*Work instructions*. A complete answer lists every line of the entries below where the string "ruva" appears.

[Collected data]
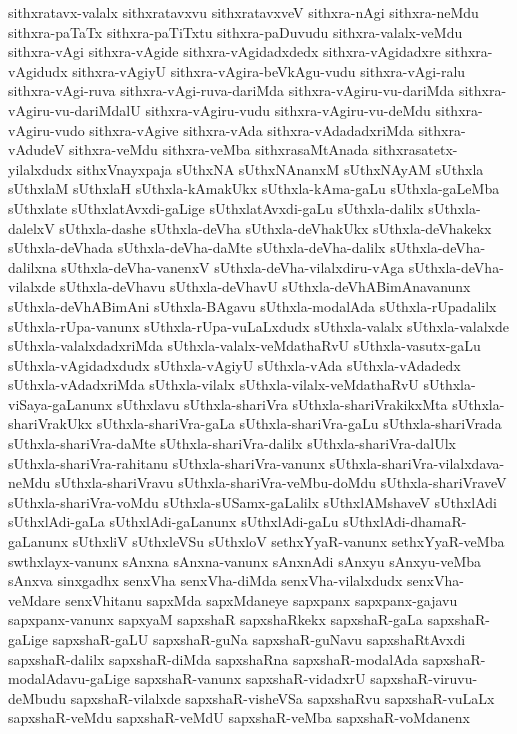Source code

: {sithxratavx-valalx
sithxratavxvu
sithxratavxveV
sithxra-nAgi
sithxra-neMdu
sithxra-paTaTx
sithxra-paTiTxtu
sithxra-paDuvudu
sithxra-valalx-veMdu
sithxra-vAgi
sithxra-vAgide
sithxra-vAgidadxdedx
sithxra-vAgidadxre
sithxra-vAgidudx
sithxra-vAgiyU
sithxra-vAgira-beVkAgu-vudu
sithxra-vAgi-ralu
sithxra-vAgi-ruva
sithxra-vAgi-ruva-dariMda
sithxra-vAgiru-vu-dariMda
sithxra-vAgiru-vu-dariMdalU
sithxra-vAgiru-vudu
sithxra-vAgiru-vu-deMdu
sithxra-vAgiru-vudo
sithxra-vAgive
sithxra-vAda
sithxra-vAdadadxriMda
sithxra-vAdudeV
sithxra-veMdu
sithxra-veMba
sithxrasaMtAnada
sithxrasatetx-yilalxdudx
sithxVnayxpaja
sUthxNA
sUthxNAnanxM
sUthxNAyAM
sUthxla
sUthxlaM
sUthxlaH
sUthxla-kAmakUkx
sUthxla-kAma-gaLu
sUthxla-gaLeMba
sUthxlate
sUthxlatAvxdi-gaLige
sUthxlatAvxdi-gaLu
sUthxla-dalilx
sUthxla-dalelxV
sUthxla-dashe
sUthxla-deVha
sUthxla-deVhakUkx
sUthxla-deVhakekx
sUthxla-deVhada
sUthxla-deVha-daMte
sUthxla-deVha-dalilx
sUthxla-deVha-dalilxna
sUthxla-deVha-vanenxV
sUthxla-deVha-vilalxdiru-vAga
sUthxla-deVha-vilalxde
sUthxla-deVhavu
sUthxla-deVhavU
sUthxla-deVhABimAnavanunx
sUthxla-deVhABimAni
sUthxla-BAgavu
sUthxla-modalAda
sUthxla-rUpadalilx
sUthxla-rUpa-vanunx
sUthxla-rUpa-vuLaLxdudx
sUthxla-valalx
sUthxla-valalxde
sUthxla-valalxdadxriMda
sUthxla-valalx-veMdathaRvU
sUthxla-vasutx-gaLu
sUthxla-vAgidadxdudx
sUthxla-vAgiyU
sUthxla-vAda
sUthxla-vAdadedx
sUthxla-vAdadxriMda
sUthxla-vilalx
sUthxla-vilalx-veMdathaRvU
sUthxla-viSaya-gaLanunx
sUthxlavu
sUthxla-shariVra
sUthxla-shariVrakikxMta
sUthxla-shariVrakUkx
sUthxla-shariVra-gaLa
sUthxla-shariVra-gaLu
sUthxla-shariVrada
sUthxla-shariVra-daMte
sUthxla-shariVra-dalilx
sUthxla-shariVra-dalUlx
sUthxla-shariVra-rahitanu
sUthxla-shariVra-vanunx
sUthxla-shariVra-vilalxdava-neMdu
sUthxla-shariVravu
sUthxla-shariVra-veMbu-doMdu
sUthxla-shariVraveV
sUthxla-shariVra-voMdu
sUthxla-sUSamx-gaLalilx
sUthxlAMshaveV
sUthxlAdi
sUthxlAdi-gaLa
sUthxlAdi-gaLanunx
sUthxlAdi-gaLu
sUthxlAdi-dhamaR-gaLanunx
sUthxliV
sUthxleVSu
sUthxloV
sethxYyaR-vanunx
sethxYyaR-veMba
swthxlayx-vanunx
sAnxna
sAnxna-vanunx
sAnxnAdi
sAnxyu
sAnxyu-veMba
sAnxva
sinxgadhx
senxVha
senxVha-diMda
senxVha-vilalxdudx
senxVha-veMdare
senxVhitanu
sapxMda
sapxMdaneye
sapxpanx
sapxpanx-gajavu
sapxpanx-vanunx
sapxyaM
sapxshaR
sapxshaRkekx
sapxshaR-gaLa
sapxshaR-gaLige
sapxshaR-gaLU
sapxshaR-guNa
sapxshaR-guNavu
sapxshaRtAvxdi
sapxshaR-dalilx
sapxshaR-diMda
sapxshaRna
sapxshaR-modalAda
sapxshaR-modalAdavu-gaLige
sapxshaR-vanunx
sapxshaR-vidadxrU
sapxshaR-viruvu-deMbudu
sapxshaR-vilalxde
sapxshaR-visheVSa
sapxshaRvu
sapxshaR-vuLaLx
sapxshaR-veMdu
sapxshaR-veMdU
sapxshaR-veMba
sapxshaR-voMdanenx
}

* * *

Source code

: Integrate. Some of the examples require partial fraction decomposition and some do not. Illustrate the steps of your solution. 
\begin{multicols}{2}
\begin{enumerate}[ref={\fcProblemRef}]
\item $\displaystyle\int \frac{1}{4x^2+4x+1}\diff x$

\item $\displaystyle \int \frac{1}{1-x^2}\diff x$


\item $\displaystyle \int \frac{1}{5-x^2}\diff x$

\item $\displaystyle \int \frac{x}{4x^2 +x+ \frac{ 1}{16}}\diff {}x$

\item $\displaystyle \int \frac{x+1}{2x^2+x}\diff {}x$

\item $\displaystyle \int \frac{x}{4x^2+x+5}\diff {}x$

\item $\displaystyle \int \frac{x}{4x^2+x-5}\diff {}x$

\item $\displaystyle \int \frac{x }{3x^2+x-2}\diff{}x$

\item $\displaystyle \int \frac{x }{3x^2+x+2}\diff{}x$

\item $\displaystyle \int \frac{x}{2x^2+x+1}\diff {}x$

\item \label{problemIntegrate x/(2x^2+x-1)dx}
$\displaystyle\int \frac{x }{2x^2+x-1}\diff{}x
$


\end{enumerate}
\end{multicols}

*Answer to the exercise*.
sithxra-vAgi-ruva
sithxra-vAgi-ruva-dariMda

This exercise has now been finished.